Lima Heights Home for Special People.

"What are you doing?"

"Looking at options," he says.

"Options? Options! You call sending dad to an elderly home for "special people" an option!?"

He turns to me. "Calm down Rachel. I haven't spoken to your father yet. It's a discussion I've been having with his therapist."

"I'm going to Ohio State next year so I can live at home and help."

"And next year, I'd like you to focus on going to New York and focusing on your Broadway career instead. Rachel, listen," my daddy says, standing. "We have to look into options. After his outburst the other day and his continued-"

"I don't want to hear it," I tell him, cutting him off. "There is absolutely no way I'm letting you put him in some senior home!" I snatch the brochures off the table. My dad needs to be with us, with his family, not some facility with strangers. I tear the brochures in two, toss them into the garbage, and then run to my bedroom.

"Open the door, Rachel," my daddy says, jiggling my bedroom doorknob.

I sit on the edge of my bed, my mind whirling with the image of my dad being sent away. No. It can't happen. The thought makes me sick. "You don't even try. It's like you're giving up before you even tried. You think it'd be easier without him. You're wrong."

"Don't be ridiculous," his voice muffled by the door. "There's a new facility being open, very close to our house. If you'd open the door we can have a civilized discussion about it."

I won't let it happen. I'll do everything in my power to keep him home.

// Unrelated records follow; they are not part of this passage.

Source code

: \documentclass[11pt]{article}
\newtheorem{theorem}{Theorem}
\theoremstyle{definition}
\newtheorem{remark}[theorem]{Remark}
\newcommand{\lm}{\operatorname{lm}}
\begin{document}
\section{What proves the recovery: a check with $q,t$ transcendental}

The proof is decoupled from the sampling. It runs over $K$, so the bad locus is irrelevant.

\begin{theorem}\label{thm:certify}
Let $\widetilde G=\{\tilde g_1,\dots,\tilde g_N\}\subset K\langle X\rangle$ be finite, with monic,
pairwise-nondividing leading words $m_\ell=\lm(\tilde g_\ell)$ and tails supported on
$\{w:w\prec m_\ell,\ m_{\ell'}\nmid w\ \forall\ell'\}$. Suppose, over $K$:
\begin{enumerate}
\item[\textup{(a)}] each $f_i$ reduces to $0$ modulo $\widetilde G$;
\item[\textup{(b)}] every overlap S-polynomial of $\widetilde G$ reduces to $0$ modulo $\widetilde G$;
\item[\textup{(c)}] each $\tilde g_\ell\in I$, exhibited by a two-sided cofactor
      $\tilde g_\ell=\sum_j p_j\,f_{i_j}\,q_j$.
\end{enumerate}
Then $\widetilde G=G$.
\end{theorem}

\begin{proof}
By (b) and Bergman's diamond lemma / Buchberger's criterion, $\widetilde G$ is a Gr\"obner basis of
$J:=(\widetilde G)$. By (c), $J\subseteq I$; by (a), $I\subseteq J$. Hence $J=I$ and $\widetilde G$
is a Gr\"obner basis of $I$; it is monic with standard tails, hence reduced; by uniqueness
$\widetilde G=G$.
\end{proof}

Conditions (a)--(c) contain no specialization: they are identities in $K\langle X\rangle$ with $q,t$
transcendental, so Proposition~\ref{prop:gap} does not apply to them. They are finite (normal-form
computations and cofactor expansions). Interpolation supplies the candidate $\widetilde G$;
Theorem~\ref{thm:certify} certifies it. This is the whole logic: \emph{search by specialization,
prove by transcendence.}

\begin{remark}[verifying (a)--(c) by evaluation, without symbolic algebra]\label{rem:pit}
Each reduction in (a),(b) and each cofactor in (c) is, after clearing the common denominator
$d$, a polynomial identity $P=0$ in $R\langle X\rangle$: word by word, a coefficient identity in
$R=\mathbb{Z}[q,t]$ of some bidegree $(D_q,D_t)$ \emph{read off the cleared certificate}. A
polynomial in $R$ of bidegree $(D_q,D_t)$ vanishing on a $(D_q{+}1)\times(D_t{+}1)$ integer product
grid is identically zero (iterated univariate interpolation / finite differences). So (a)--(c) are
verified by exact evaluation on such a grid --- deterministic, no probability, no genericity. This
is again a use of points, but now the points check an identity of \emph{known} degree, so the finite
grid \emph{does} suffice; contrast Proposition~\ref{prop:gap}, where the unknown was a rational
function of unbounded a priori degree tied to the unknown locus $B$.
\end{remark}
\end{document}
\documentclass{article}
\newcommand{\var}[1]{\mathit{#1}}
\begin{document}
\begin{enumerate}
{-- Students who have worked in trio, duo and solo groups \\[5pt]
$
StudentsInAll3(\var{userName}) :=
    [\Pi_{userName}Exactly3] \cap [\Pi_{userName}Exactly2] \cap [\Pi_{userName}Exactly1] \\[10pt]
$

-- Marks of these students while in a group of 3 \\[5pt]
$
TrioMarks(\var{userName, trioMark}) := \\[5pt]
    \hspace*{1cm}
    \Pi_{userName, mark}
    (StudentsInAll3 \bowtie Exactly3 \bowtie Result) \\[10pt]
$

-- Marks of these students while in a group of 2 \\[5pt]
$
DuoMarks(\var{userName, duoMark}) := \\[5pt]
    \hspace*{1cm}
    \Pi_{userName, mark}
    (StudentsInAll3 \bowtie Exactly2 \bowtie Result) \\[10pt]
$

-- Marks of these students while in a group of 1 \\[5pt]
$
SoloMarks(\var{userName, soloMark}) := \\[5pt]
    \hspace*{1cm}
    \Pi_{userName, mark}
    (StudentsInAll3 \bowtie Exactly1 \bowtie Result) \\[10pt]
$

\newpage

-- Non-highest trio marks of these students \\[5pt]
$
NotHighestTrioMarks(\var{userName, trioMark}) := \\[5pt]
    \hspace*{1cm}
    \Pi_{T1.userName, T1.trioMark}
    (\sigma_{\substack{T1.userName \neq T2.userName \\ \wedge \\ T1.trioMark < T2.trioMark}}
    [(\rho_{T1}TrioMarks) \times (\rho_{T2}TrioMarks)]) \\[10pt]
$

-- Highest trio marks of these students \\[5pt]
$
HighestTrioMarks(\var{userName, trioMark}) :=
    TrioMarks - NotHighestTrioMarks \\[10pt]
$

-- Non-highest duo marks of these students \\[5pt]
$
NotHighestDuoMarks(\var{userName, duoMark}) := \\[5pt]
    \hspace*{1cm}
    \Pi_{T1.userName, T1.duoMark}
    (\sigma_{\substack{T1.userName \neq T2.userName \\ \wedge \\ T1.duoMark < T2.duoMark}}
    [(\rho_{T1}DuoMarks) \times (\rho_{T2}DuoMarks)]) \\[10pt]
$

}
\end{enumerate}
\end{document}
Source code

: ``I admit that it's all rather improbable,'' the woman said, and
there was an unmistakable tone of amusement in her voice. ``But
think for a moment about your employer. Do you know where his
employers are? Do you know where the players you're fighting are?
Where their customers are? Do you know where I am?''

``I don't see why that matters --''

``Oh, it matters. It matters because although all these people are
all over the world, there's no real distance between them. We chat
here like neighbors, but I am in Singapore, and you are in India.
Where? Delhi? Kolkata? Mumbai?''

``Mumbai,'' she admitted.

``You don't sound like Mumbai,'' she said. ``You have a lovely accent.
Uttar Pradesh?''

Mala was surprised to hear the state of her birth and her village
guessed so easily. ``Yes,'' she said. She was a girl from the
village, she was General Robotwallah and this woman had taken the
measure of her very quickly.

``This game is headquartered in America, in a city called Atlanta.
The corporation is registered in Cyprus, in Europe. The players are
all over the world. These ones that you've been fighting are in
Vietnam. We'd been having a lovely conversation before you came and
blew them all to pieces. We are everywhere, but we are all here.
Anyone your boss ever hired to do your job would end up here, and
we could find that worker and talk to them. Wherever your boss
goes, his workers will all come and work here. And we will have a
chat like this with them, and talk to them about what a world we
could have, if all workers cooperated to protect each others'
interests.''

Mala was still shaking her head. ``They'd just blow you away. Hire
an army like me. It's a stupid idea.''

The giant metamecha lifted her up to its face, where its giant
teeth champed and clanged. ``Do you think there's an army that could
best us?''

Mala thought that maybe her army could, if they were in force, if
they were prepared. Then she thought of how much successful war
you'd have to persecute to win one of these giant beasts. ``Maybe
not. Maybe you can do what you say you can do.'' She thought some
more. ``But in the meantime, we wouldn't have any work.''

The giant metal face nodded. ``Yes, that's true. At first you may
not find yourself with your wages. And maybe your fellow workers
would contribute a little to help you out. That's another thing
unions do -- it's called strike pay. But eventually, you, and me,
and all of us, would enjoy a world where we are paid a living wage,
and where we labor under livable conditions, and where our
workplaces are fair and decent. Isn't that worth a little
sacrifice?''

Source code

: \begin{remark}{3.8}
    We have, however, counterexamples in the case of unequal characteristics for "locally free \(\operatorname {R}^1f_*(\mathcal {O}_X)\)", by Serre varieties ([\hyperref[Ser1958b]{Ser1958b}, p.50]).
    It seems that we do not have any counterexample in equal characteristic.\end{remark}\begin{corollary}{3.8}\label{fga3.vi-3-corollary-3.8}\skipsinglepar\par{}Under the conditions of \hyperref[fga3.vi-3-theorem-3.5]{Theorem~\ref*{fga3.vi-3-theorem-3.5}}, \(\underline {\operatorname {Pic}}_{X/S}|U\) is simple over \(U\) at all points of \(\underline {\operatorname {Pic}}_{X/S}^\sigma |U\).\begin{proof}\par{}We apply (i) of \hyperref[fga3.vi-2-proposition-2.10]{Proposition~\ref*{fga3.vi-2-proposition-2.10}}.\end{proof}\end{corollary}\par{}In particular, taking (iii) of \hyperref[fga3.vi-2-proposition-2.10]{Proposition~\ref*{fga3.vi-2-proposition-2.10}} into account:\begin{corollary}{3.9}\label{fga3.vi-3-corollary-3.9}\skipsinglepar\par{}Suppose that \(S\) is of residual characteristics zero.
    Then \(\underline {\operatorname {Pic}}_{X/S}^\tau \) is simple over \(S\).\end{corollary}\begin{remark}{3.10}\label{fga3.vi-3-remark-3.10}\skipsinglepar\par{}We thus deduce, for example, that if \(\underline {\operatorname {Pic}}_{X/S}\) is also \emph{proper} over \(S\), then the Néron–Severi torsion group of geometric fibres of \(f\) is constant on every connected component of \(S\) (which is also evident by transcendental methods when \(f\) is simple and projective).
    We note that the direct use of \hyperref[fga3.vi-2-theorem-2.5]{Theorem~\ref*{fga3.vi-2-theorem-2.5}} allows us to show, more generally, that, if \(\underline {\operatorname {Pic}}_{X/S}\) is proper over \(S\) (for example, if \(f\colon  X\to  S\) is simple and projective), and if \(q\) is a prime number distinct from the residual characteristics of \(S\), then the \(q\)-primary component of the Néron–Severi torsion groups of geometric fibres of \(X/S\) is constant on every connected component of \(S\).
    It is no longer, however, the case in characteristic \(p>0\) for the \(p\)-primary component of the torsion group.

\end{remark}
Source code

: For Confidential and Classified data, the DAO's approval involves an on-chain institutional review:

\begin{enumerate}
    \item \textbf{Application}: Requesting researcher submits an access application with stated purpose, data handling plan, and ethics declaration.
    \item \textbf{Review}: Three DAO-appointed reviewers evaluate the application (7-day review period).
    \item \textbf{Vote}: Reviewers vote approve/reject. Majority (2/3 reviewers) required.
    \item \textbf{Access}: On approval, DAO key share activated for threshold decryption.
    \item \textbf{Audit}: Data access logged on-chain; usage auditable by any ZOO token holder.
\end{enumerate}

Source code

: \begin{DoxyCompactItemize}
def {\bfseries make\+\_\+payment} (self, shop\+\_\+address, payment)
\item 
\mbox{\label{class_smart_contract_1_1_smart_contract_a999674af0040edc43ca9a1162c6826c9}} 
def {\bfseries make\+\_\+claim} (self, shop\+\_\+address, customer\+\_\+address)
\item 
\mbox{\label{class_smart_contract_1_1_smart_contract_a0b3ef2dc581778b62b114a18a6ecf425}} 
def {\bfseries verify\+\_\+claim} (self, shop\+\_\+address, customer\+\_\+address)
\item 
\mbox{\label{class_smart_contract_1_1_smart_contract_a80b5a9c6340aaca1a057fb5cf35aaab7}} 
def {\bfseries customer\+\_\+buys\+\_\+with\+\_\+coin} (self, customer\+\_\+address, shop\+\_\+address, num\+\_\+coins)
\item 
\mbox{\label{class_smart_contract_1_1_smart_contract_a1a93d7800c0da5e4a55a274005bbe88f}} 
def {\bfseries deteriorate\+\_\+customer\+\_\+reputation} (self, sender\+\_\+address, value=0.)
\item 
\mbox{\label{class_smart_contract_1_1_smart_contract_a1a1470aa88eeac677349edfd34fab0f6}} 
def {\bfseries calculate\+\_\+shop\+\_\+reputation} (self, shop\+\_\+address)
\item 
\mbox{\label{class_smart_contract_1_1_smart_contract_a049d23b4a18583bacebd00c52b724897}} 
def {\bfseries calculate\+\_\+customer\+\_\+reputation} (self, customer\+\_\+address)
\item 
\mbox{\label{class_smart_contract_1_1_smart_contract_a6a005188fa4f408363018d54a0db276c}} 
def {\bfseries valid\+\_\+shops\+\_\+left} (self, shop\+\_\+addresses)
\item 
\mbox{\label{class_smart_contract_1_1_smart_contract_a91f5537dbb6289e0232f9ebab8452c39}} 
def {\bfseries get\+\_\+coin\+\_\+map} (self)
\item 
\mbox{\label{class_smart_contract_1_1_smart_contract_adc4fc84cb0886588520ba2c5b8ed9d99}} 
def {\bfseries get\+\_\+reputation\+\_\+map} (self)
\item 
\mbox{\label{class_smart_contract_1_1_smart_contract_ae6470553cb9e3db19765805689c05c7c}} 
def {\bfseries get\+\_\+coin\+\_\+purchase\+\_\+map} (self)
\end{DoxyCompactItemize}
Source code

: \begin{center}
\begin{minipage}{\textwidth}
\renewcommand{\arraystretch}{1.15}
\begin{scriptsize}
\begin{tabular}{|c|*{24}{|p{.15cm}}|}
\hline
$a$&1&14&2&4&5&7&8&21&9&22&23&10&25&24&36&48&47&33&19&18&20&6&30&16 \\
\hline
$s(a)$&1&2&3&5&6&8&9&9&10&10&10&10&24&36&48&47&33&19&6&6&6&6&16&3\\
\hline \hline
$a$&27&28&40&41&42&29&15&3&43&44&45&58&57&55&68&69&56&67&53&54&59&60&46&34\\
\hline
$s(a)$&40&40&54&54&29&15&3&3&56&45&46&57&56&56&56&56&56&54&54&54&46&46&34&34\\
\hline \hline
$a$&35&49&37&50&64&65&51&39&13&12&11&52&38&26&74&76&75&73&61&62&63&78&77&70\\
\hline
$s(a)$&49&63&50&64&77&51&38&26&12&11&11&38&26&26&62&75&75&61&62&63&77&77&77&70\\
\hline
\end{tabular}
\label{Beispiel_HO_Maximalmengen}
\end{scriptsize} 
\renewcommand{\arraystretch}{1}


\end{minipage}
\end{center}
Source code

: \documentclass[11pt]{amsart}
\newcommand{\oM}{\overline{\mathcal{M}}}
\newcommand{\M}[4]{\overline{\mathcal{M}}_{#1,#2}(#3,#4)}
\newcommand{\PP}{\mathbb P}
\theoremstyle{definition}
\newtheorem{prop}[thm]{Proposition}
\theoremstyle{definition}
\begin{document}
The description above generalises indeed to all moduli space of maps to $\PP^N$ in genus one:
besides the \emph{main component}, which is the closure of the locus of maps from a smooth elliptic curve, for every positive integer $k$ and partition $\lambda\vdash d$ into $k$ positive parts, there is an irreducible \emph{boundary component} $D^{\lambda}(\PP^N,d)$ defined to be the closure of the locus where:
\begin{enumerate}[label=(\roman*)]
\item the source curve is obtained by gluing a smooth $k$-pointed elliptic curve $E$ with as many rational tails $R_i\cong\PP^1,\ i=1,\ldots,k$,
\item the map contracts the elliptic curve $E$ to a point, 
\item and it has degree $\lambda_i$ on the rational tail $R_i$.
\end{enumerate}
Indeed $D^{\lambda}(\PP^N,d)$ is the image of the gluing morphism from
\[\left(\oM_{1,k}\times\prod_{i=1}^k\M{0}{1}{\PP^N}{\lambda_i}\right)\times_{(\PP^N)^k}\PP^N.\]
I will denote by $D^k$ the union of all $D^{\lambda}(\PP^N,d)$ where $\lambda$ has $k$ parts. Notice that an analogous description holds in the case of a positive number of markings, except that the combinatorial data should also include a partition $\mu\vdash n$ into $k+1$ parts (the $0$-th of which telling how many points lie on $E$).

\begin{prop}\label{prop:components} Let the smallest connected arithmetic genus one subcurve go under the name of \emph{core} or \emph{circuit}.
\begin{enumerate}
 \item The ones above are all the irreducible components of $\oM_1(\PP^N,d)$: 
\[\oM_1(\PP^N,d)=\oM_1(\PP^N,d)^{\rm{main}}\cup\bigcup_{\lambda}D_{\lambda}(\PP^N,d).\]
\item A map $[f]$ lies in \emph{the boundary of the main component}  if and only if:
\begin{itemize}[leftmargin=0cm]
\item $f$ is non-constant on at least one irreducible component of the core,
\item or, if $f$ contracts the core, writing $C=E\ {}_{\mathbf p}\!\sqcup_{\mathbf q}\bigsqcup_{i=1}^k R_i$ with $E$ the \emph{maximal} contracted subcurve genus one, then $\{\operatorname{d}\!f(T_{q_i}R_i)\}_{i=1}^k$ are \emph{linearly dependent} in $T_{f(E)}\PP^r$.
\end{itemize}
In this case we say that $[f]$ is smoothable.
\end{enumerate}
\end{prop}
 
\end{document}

"I don' want to have a civilized discussion. My own father wants to send my other parent to a facility behind my back and behind his. Leave me alone, okay?"

I can't help by think about the events of the past few hours. Brittany isn't a friend, yet she helped me. And Quinn, a girl who cared about me last night more than my own boyfriend did, acted as my hero and is urging me to be real. Do I even know how to be real?

I clutch my pillow and I allow myself to cry.